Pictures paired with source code
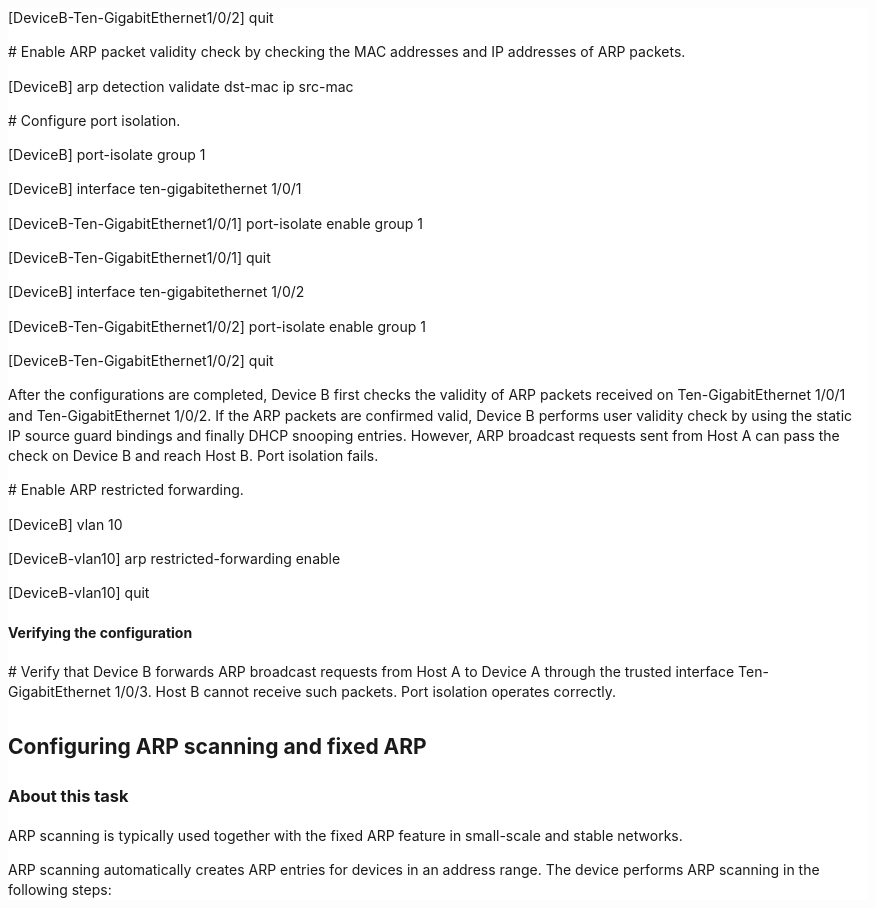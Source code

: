 \[DeviceB-Ten-GigabitEthernet1/0/2] quit

\# Enable ARP packet validity check by
checking the MAC addresses and IP addresses of ARP packets.

\[DeviceB] arp detection
validate dst-mac ip src-mac

\# Configure port isolation.

\[DeviceB] port-isolate group 1

\[DeviceB] interface ten-gigabitethernet 1/0/1

\[DeviceB-Ten-GigabitEthernet1/0/1] port-isolate enable
group 1

\[DeviceB-Ten-GigabitEthernet1/0/1] quit

\[DeviceB] interface ten-gigabitethernet 1/0/2

\[DeviceB-Ten-GigabitEthernet1/0/2] port-isolate enable
group 1

\[DeviceB-Ten-GigabitEthernet1/0/2] quit

After the configurations are completed, Device
B first checks the validity of ARP packets received on Ten-GigabitEthernet 1/0/1 and Ten-GigabitEthernet 1/0/2. If the ARP packets
are confirmed valid, Device B performs user validity check by using the static IP
source guard bindings and finally DHCP snooping entries. However, ARP broadcast
requests sent from Host A can pass the check on Device B and reach Host B. Port
isolation fails.

\# Enable ARP restricted forwarding.

\[DeviceB] vlan 10

\[DeviceB-vlan10] arp
restricted-forwarding enable

\[DeviceB-vlan10] quit

#### Verifying the configuration

\# Verify that Device B forwards ARP
broadcast requests from Host A to Device A through the trusted interface Ten-GigabitEthernet 1/0/3. Host B cannot
receive such packets. Port isolation operates correctly.

## Configuring ARP scanning and fixed ARP

### About this task

ARP scanning is typically used together
with the fixed ARP feature in small-scale and stable networks.

ARP scanning automatically creates ARP
entries for devices in an address range. The device performs ARP scanning in
the following steps:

WORK REQUIRED
Would you filter the records and copy each line that contains the word "broadcast"?

RESPONSE
source guard bindings and finally DHCP snooping entries. However, ARP broadcast
broadcast requests from Host A to Device A through the trusted interface Ten-GigabitEthernet 1/0/3. Host B cannot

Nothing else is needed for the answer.